Treatment for Spasmodic Dysphonia
There is no cure for spasmodic dysphonia, but injections of botulinum toxin (Botox) into the vocal cords can drastically reduce the symptoms. The injection weakens the muscles by blocking nerve impulses, which reduces spasms. The effects of this treatment typically last around three to four months before symptoms gradually return. In order to maintain symptom free, reinjections will be necessary. In mild cases of spasmodic dysphonia, voice therapy may be able to treat the condition.

Difficulty swallowing is called dysphagia. Dysphagia can indicate other serious medical conditions or it can be a result of stroke, nerve weakness, or other medical illnesses.

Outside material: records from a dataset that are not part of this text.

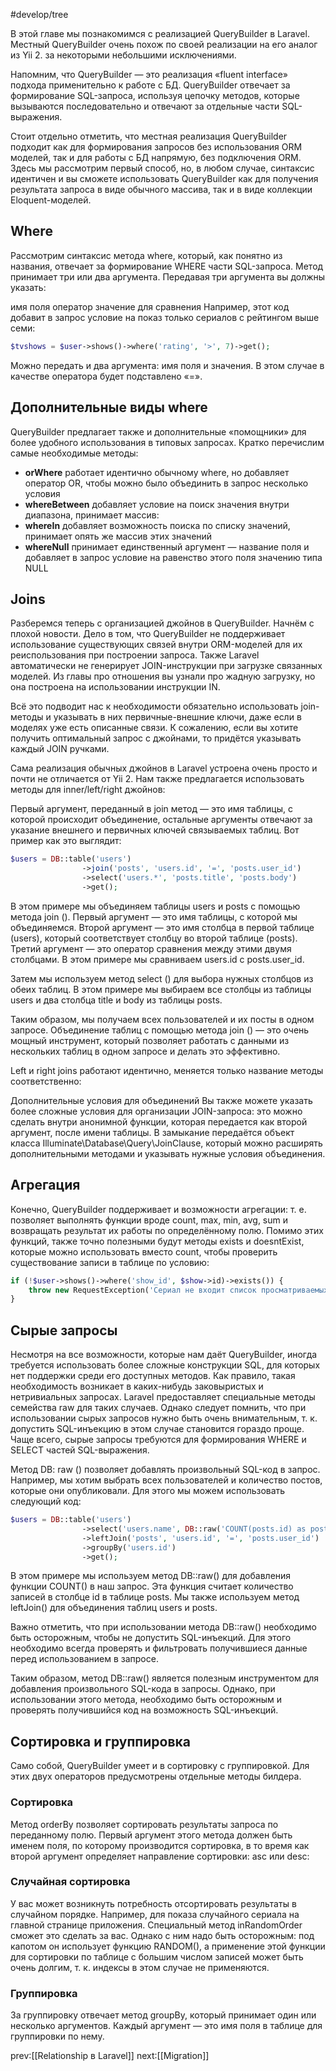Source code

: #develop/tree 

В этой главе мы познакомимся с реализацией QueryBuilder в Laravel.
Местный QueryBuilder очень похож по своей реализации на его аналог из Yii 2. за некоторыми небольшими исключениями.

Напомним, что QueryBuilder — это реализация «fluent interface» подхода применительно к работе с БД. QueryBuilder отвечает за формирование SQL-запроса, используя цепочку методов, которые вызываются последовательно и отвечают за отдельные части SQL-выражения.

Стоит отдельно отметить, что местная реализация QueryBuilder подходит как для формирования запросов без использования ORM моделей, так и для работы с БД напрямую, без подключения ORM. Здесь мы рассмотрим первый способ, но, в любом случае, синтаксис идентичен и вы сможете использовать QueryBuilder как для получения результата запроса в виде обычного массива, так и в виде коллекции Eloquent-моделей.

## Where
Рассмотрим синтаксис метода where, который, как понятно из названия, отвечает за формирование WHERE части SQL-запроса.
Метод принимает три или два аргумента. Передавая три аргумента вы должны указать:

имя поля
оператор
значение для сравнения
Например, этот код добавит в запрос условие на показ только сериалов с рейтингом выше семи:

```php
$tvshows = $user->shows()->where('rating', '>', 7)->get();
```

Можно передать и два аргумента: имя поля и значения. В этом случае в качестве оператора будет подставлено «=».

## Дополнительные виды where

QueryBuilder предлагает также и дополнительные «помощники» для более удобного использования в типовых запросах. Кратко перечислим самые необходимые методы:

- **orWhere** работает идентично обычному where, но добавляет оператор OR, чтобы можно было объединить в запрос несколько условия
- **whereBetween** добавляет условие на поиск значения внутри диапазона, принимает массив:
- **whereIn** добавляет возможность поиска по списку значений, принимает опять же массив этих значений
- **whereNull** принимает единственный аргумент — название поля и добавляет в запрос условие на равенство этого поля значению типа NULL

## Joins

Разберемся теперь с организацией джойнов в QueryBuilder.
Начнём с плохой новости. Дело в том, что QueryBuilder не поддерживает использование существующих связей внутри ORM-моделей для их реиспользования при построении запроса.
Также Laravel автоматически не генерирует JOIN-инструкции при загрузке связанных моделей. Из главы про отношения вы узнали про жадную загрузку, но она построена на использовании инструкции IN.

Всё это подводит нас к необходимости обязательно использовать join-методы и указывать в них первичные-внешние ключи, даже если в моделях уже есть описанные связи. К сожалению, если вы хотите получить оптимальный запрос с джойнами, то придётся указывать каждый JOIN ручками.

Сама реализация обычных джойнов в Laravel устроена очень просто и почти не отличается от Yii 2. Нам также предлагается использовать методы для inner/left/right джойнов:

Первый аргумент, переданный в join метод — это имя таблицы, с которой происходит объединение, остальные аргументы отвечают за указание внешнего и первичных ключей связываемых таблиц. Вот пример как это выглядит:

```php
$users = DB::table('users')
                ->join('posts', 'users.id', '=', 'posts.user_id')
                ->select('users.*', 'posts.title', 'posts.body')
                ->get();

```

В этом примере мы объединяем таблицы users и posts с помощью метода join (). Первый аргумент — это имя таблицы, с которой мы объединяемся. Второй аргумент — это имя столбца в первой таблице (users), который соответствует столбцу во второй таблице (posts). Третий аргумент — это оператор сравнения между этими двумя столбцами. В этом примере мы сравниваем users.id с posts.user_id.

Затем мы используем метод select () для выбора нужных столбцов из обеих таблиц. В этом примере мы выбираем все столбцы из таблицы users и два столбца title и body из таблицы posts.

Таким образом, мы получаем всех пользователей и их посты в одном запросе. Объединение таблиц с помощью метода join () — это очень мощный инструмент, который позволяет работать с данными из нескольких таблиц в одном запросе и делать это эффективно.

Left и right joins работают идентично, меняется только название методы соответственно:

Дополнительные условия для объединений
Вы также можете указать более сложные условия для организации JOIN-запроса: это можно сделать внутри анонимной функции, которая передается как второй аргумент, после имени таблицы. В замыкание передаётся объект класса Illuminate\Database\Query\JoinClause, который можно расширять дополнительными методами и указывать нужные условия объединения.

## Агрегация

Конечно, QueryBuilder поддерживает и возможности агрегации: т. е. позволяет выполнять функции вроде count, max, min, avg, sum и возвращать результат их работы по определённому полю.
Помимо этих функций, также точно полезными будут методы exists и doesntExist, которые можно использовать вместо count, чтобы проверить существование записи в таблице по условию:

```php
if (!$user->shows()->where('show_id', $show->id)->exists()) {
	throw new RequestException('Сериал не входит список просматриваемых пользователем.');
}
```

## Сырые запросы

Несмотря на все возможности, которые нам даёт QueryBuilder, иногда требуется использовать более сложные конструкции SQL, для которых нет поддержки среди его доступных методов. Как правило, такая необходимость возникает в каких-нибудь заковыристых и нетривиальных запросах.
Laravel предоставляет специальные методы семейства raw для таких случаев. Однако следует помнить, что при использовании сырых запросов нужно быть очень внимательным, т. к. допустить SQL-инъекцию в этом случае становится гораздо проще.
Чаще всего, сырые запросы требуются для формирования WHERE и SELECT частей SQL-выражения.

Метод DB: raw () позволяет добавлять произвольный SQL-код в запрос. Например, мы хотим выбрать всех пользователей и количество постов, которые они опубликовали. Для этого мы можем использовать следующий код:

```php
$users = DB::table('users')
                ->select('users.name', DB::raw('COUNT(posts.id) as post_count'))
                ->leftJoin('posts', 'users.id', '=', 'posts.user_id')
                ->groupBy('users.id')
                ->get();
```
В этом примере мы используем метод DB::raw() для добавления функции COUNT() в наш запрос. Эта функция считает количество записей в столбце id в таблице posts. Мы также используем метод leftJoin() для объединения таблиц users и posts.

Важно отметить, что при использовании метода DB::raw() необходимо быть осторожным, чтобы не допустить SQL-инъекций. Для этого необходимо всегда проверять и фильтровать получившиеся данные перед использованием в запросе.

Таким образом, метод DB::raw() является полезным инструментом для добавления произвольного SQL-кода в запросы. Однако, при использовании этого метода, необходимо быть осторожным и проверять получившийся код на возможность SQL-инъекций.

## Сортировка и группировка

Само собой, QueryBuilder умеет и в сортировку с группировкой. Для этих двух операторов предусмотрены отдельные методы билдера.

### Сортировка

Метод orderBy позволяет сортировать результаты запроса по переданному полю. Первый аргумент этого метода должен быть именем поля, по которому производится сортировка, в то время как второй аргумент определяет направление сортировки: asc или desc:

### Случайная сортировка

У вас может возникнуть потребность отсортировать результаты в случайном порядке. Например, для показа случайного сериала на главной странице приложения. Специальный метод inRandomOrder сможет это сделать за вас. Однако с ним надо быть осторожным: под капотом он использует функцию RANDOM(), а применение этой функции для сортировки по таблице с большим числом записей может быть очень долгим, т. к. индексы в этом случае не применяются.

### Группировка

За группировку отвечает метод groupBy, который принимает один или несколько аргументов. Каждый аргумент — это имя поля в таблице для группировки по нему.

prev:[[Relationship в Laravel]] next:[[Migration]]
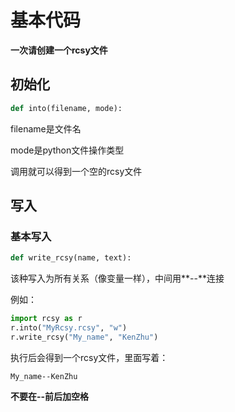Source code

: # 基本代码

**一次请创建一个rcsy文件**

## 初始化

```python
def into(filename, mode):
```

filename是文件名

mode是python文件操作类型

调用就可以得到一个空的rcsy文件

## 写入

### 基本写入

```python
def write_rcsy(name, text):
```

该种写入为所有关系（像变量一样），中间用**--**连接

例如：

```python
import rcsy as r
r.into("MyRcsy.rcsy", "w")
r.write_rcsy("My_name", "KenZhu")
```

执行后会得到一个rcsy文件，里面写着：

```rcsy
My_name--KenZhu
```

**不要在--前后加空格**
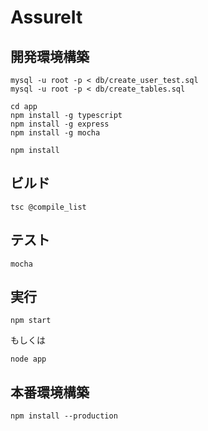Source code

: AssureIt
============

開発環境構築
------------

```
mysql -u root -p < db/create_user_test.sql
mysql -u root -p < db/create_tables.sql

cd app
npm install -g typescript  
npm install -g express  
npm install -g mocha 

npm install  
```

ビルド
------------
```
tsc @compile_list
```


テスト
------------
```
mocha
```


実行
------------
```
npm start
```

もしくは

```
node app
```



本番環境構築
------------

```
npm install --production  
```
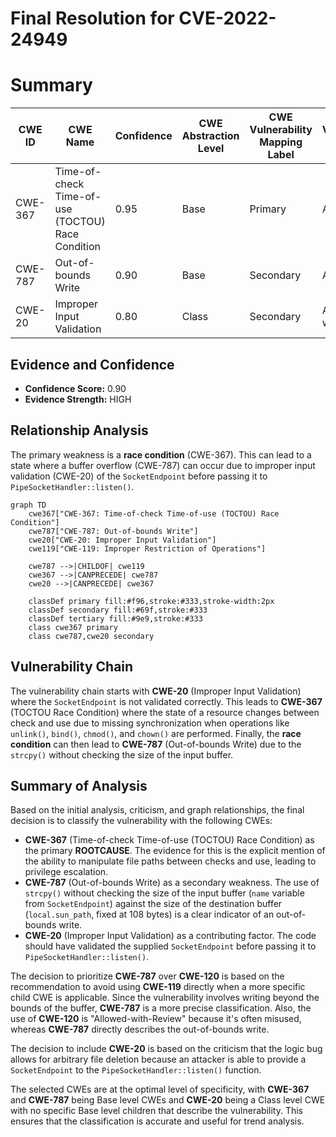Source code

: # Final Resolution for CVE-2022-24949

# Summary
| CWE ID | CWE Name | Confidence | CWE Abstraction Level | CWE Vulnerability Mapping Label | CWE-Vulnerability Mapping Notes |
|---|---|---|---|---|---|
| CWE-367 | Time-of-check Time-of-use (TOCTOU) Race Condition | 0.95 | Base | Primary | Allowed |
| CWE-787 | Out-of-bounds Write | 0.90 | Base | Secondary | Allowed |
| CWE-20 | Improper Input Validation | 0.80 | Class | Secondary | Allowed-with-Review |

## Evidence and Confidence

*   **Confidence Score:** 0.90
*   **Evidence Strength:** HIGH

## Relationship Analysis
The primary weakness is a **race condition** (CWE-367). This can lead to a state where a buffer overflow (CWE-787) can occur due to improper input validation (CWE-20) of the `SocketEndpoint` before passing it to `PipeSocketHandler::listen()`.

```mermaid
graph TD
    cwe367["CWE-367: Time-of-check Time-of-use (TOCTOU) Race Condition"]
    cwe787["CWE-787: Out-of-bounds Write"]
    cwe20["CWE-20: Improper Input Validation"]
    cwe119["CWE-119: Improper Restriction of Operations"]

    cwe787 -->|CHILDOF| cwe119
    cwe367 -->|CANPRECEDE| cwe787
    cwe20 -->|CANPRECEDE| cwe367

    classDef primary fill:#f96,stroke:#333,stroke-width:2px
    classDef secondary fill:#69f,stroke:#333
    classDef tertiary fill:#9e9,stroke:#333
    class cwe367 primary
    class cwe787,cwe20 secondary
```

## Vulnerability Chain
The vulnerability chain starts with **CWE-20** (Improper Input Validation) where the `SocketEndpoint` is not validated correctly. This leads to **CWE-367** (TOCTOU Race Condition) where the state of a resource changes between check and use due to missing synchronization when operations like `unlink()`, `bind()`, `chmod()`, and `chown()` are performed. Finally, the **race condition** can then lead to **CWE-787** (Out-of-bounds Write) due to the `strcpy()` without checking the size of the input buffer.

## Summary of Analysis
Based on the initial analysis, criticism, and graph relationships, the final decision is to classify the vulnerability with the following CWEs:

*   **CWE-367** (Time-of-check Time-of-use (TOCTOU) Race Condition) as the primary **ROOTCAUSE**. The evidence for this is the explicit mention of the ability to manipulate file paths between checks and use, leading to privilege escalation.
*   **CWE-787** (Out-of-bounds Write) as a secondary weakness. The use of `strcpy()` without checking the size of the input buffer (`name` variable from `SocketEndpoint`) against the size of the destination buffer (`local.sun_path`, fixed at 108 bytes) is a clear indicator of an out-of-bounds write.
*   **CWE-20** (Improper Input Validation) as a contributing factor. The code should have validated the supplied `SocketEndpoint` before passing it to `PipeSocketHandler::listen()`.

The decision to prioritize **CWE-787** over **CWE-120** is based on the recommendation to avoid using **CWE-119** directly when a more specific child CWE is applicable. Since the vulnerability involves writing beyond the bounds of the buffer, **CWE-787** is a more precise classification. Also, the use of **CWE-120** is "Allowed-with-Review" because it's often misused, whereas **CWE-787** directly describes the out-of-bounds write.

The decision to include **CWE-20** is based on the criticism that the logic bug allows for arbitrary file deletion because an attacker is able to provide a `SocketEndpoint` to the `PipeSocketHandler::listen()` function.

The selected CWEs are at the optimal level of specificity, with **CWE-367** and **CWE-787** being Base level CWEs and **CWE-20** being a Class level CWE with no specific Base level children that describe the vulnerability. This ensures that the classification is accurate and useful for trend analysis.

It can occur at any age, but it is more common in older adults.

 

Symptoms of Difficult Swallowing
Signs associated with dysphagia are:

● Pain while swallowing
● Inability to swallow
● Sensation of food being stuck in throat or chest
● Hoarseness
● Drooling
● Regurgitation
● Frequent heartburn
● Unexpected weight loss
● Coughing or gagging when swallowing

 

Procedures and Treatments for Difficult Swallowing
Dysphagia can sometimes be treated by learning exercises that can strengthen and coordinate swallowing muscles, or by learning new swallowing techniques. Depending on the root of the issue, medications may be prescribed. For example, dysphagia as a result of gastroesophageal reflux disease (GERD) may go away if the reflux is controlled. More surgical approaches may be the best option. The esophagus can be dilated with a small balloon, or other endoscopic surgeries can repair damage in the throat or voice box.

This condition is characterized by the formation of a pouch in the upper esophagus that causes difficulty swallowing and regurgitation. Zenker’s diverticulum can cause food to get trapped in this extra pouch in the esophagus, which can lead to very bad breath and infection. This condition is rare and is almost always found in elderly patients. If you suspect you have Zenker’s diverticulum, it will be diagnosed with swallowing tests, like a barium swallow.

 

Procedures and Treatment for Zenker’s Diverticulum
If the diverticulum is large enough to cause symptoms, then it likely needs to be removed. There are several different ways to remove the pouch caused from the condition, including laser surgery or endoscopic stapling.